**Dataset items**
·····

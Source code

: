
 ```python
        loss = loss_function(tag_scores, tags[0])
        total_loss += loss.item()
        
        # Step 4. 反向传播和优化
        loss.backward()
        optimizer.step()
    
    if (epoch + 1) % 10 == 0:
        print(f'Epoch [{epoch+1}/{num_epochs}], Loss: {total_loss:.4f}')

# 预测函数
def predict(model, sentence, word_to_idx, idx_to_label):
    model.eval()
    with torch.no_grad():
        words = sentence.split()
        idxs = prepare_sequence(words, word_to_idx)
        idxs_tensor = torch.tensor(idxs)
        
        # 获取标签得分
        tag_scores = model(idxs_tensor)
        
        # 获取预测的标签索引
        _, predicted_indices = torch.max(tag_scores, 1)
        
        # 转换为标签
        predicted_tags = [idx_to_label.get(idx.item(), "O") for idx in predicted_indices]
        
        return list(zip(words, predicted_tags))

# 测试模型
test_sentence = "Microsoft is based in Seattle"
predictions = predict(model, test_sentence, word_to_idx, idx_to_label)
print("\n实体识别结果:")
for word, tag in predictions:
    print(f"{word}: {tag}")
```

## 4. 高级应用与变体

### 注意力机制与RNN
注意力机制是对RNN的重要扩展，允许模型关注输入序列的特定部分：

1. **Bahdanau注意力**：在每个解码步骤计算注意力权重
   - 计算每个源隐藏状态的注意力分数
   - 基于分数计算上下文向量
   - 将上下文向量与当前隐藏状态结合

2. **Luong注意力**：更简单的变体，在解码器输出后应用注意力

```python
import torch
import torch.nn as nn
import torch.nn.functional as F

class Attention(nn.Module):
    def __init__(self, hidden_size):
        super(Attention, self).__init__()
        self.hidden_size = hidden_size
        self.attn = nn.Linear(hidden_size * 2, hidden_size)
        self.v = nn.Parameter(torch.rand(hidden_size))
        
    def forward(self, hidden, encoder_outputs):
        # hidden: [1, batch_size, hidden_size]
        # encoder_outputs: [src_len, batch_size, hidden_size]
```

·····

**DESCRIPTION OF THE TASK**
What lines in the records contain the word "import"? Return each one.

**ANSWER SPACE**
import torch
import torch.nn as nn
import torch.nn.functional as F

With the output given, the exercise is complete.